The rat's brain was chosen in order to find the reaction of the whole organ, so that the relation of surface to mass should be relatively constant. As might have been anticipated, Parry 2 found this relation to be a factor in variations in the degree of swelling of muscle tissue.
If the swelling is not allowed to go on until a constant is reached, comparisons are open to error, and since brain tissue is so rapidly hydrated when left in water or in salt solutions of any degree of hypotonicity, it seemed that small total brains might yield more satisfactory results than larger brains or blocks of tissue. In the case of the latter, the difference in the swelling capacities of gray and white matter is a point of special significance in making comparisons.

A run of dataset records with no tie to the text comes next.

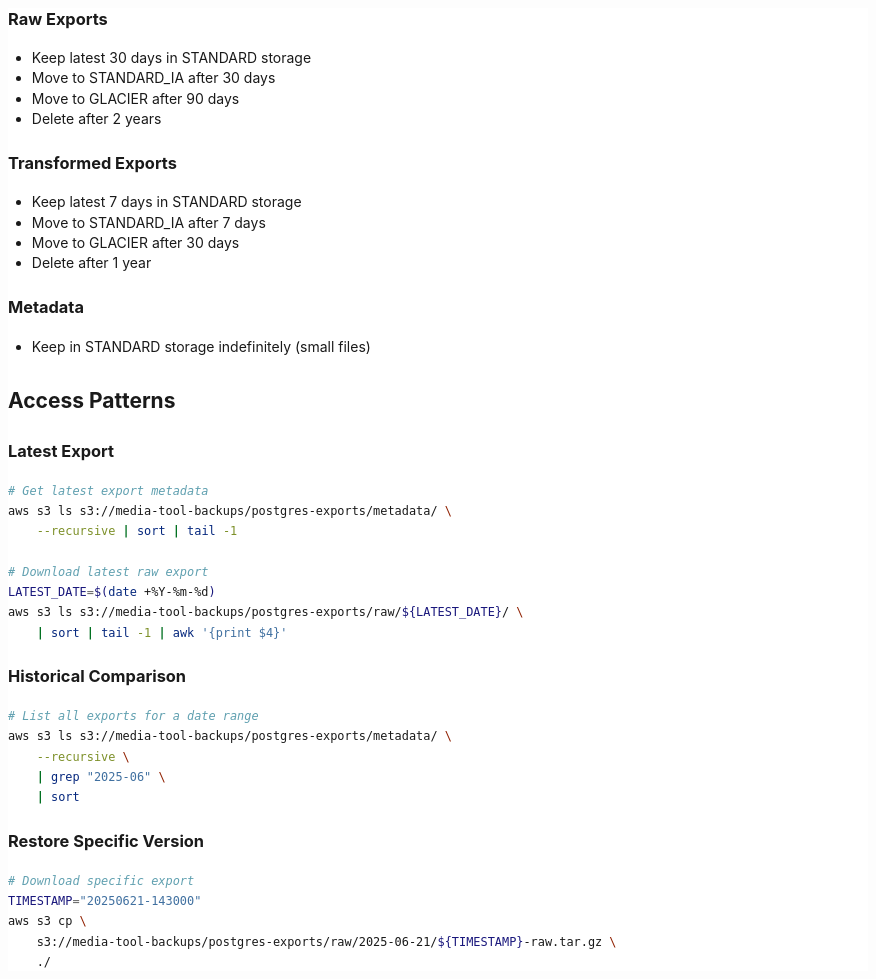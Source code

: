 ### Raw Exports

- Keep latest 30 days in STANDARD storage
- Move to STANDARD_IA after 30 days
- Move to GLACIER after 90 days
- Delete after 2 years

### Transformed Exports

- Keep latest 7 days in STANDARD storage
- Move to STANDARD_IA after 7 days
- Move to GLACIER after 30 days
- Delete after 1 year

### Metadata

- Keep in STANDARD storage indefinitely (small files)

## Access Patterns

### Latest Export

```bash
# Get latest export metadata
aws s3 ls s3://media-tool-backups/postgres-exports/metadata/ \
    --recursive | sort | tail -1

# Download latest raw export
LATEST_DATE=$(date +%Y-%m-%d)
aws s3 ls s3://media-tool-backups/postgres-exports/raw/${LATEST_DATE}/ \
    | sort | tail -1 | awk '{print $4}'
```

### Historical Comparison

```bash
# List all exports for a date range
aws s3 ls s3://media-tool-backups/postgres-exports/metadata/ \
    --recursive \
    | grep "2025-06" \
    | sort
```

### Restore Specific Version

```bash
# Download specific export
TIMESTAMP="20250621-143000"
aws s3 cp \
    s3://media-tool-backups/postgres-exports/raw/2025-06-21/${TIMESTAMP}-raw.tar.gz \
    ./
```
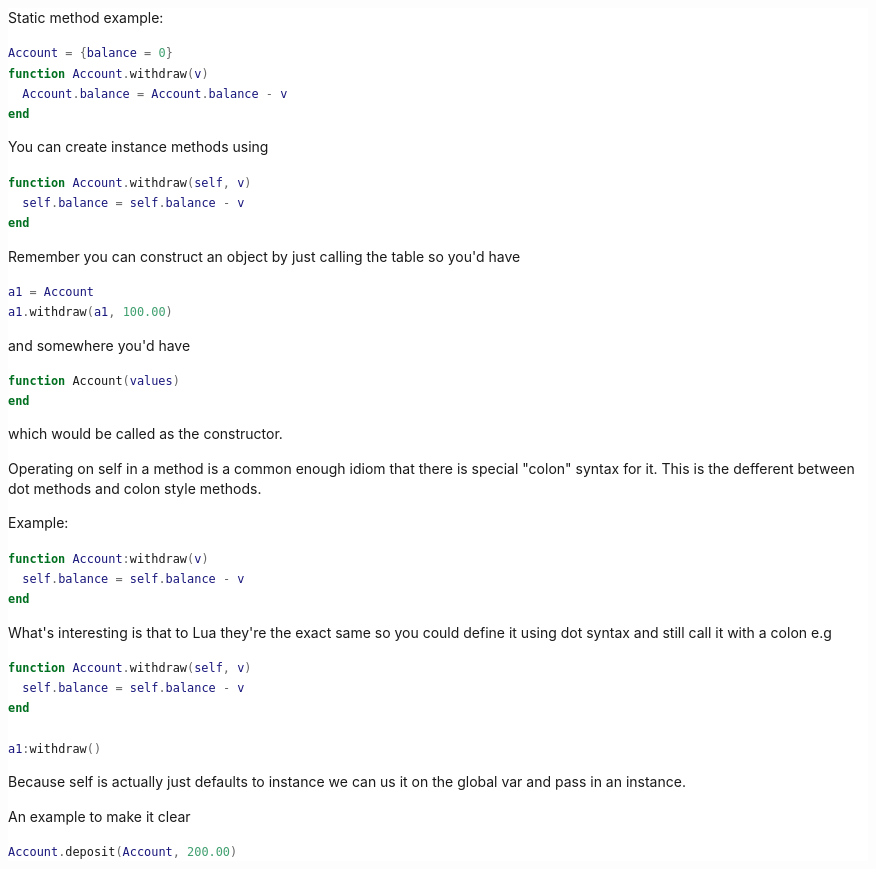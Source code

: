 Static method example:

```lua
Account = {balance = 0} 
function Account.withdraw(v)
  Account.balance = Account.balance - v 
end
```
 
You can create instance methods using 

```lua
function Account.withdraw(self, v) 
  self.balance = self.balance - v
end
```    

Remember you can construct an object by just calling the table so you'd have

```lua
a1 = Account 
a1.withdraw(a1, 100.00) 
```
 
and somewhere you'd have

```lua
function Account(values)
end
```    

which would be called as the constructor.  

Operating on self in a method is a common enough idiom that there is special "colon" syntax for it. This is the defferent between dot methods and colon style methods.

Example:

```lua
function Account:withdraw(v) 
  self.balance = self.balance - v
end
```   

What's interesting is that to Lua they're the exact same so you could define it using dot syntax and still call it with a colon e.g

```lua
function Account.withdraw(self, v) 
  self.balance = self.balance - v
end

a1:withdraw()
```  

Because self is actually just defaults to instance we can us it on the global var and pass in an instance. 

An example to make it clear

```lua
Account.deposit(Account, 200.00)
```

The brains were removed from young animals up to 10 days of age after decapitation; in older ones, after ether. The removal was done rapidly, they were weighed immediately and placed at once in the various solutions. The results are based on more than 300 weighings.
The fluid series was made up of distilled water alone, Ringer-Tyrode solution, sodium, potassium, magnesium and calcium chlorides in distilled water at a concentration iso-osmotic with Ringer's solution.